**What the task requires:**
Reproduce the material that follows exactly, with no line left out.
Top of Available data
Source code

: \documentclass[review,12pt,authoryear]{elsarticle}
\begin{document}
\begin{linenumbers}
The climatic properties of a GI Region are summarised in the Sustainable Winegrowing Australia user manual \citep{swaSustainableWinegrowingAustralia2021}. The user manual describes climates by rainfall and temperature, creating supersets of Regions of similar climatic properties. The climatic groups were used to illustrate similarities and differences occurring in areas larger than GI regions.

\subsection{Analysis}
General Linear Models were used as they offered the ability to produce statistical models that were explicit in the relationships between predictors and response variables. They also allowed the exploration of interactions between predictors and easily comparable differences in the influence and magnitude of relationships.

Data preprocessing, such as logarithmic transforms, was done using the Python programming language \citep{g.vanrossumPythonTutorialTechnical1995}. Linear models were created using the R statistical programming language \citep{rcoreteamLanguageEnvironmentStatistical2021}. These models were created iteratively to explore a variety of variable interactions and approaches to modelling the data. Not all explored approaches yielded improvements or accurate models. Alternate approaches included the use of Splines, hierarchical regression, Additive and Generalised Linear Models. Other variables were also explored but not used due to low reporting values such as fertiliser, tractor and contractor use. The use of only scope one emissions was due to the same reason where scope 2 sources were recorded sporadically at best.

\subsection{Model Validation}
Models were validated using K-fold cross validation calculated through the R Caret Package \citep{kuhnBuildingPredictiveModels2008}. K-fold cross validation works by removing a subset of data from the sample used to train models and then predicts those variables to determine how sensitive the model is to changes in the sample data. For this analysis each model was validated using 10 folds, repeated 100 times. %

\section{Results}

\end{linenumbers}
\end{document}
Bottom of Available data
**Solution:**
Source code

: \documentclass[review,12pt,authoryear]{elsarticle}
\begin{document}
\begin{linenumbers}
The climatic properties of a GI Region are summarised in the Sustainable Winegrowing Australia user manual \citep{swaSustainableWinegrowingAustralia2021}. The user manual describes climates by rainfall and temperature, creating supersets of Regions of similar climatic properties. The climatic groups were used to illustrate similarities and differences occurring in areas larger than GI regions.

\subsection{Analysis}
General Linear Models were used as they offered the ability to produce statistical models that were explicit in the relationships between predictors and response variables. They also allowed the exploration of interactions between predictors and easily comparable differences in the influence and magnitude of relationships.

Data preprocessing, such as logarithmic transforms, was done using the Python programming language \citep{g.vanrossumPythonTutorialTechnical1995}. Linear models were created using the R statistical programming language \citep{rcoreteamLanguageEnvironmentStatistical2021}. These models were created iteratively to explore a variety of variable interactions and approaches to modelling the data. Not all explored approaches yielded improvements or accurate models. Alternate approaches included the use of Splines, hierarchical regression, Additive and Generalised Linear Models. Other variables were also explored but not used due to low reporting values such as fertiliser, tractor and contractor use. The use of only scope one emissions was due to the same reason where scope 2 sources were recorded sporadically at best.

\subsection{Model Validation}
Models were validated using K-fold cross validation calculated through the R Caret Package \citep{kuhnBuildingPredictiveModels2008}. K-fold cross validation works by removing a subset of data from the sample used to train models and then predicts those variables to determine how sensitive the model is to changes in the sample data. For this analysis each model was validated using 10 folds, repeated 100 times. %

\section{Results}

\end{linenumbers}
\end{document}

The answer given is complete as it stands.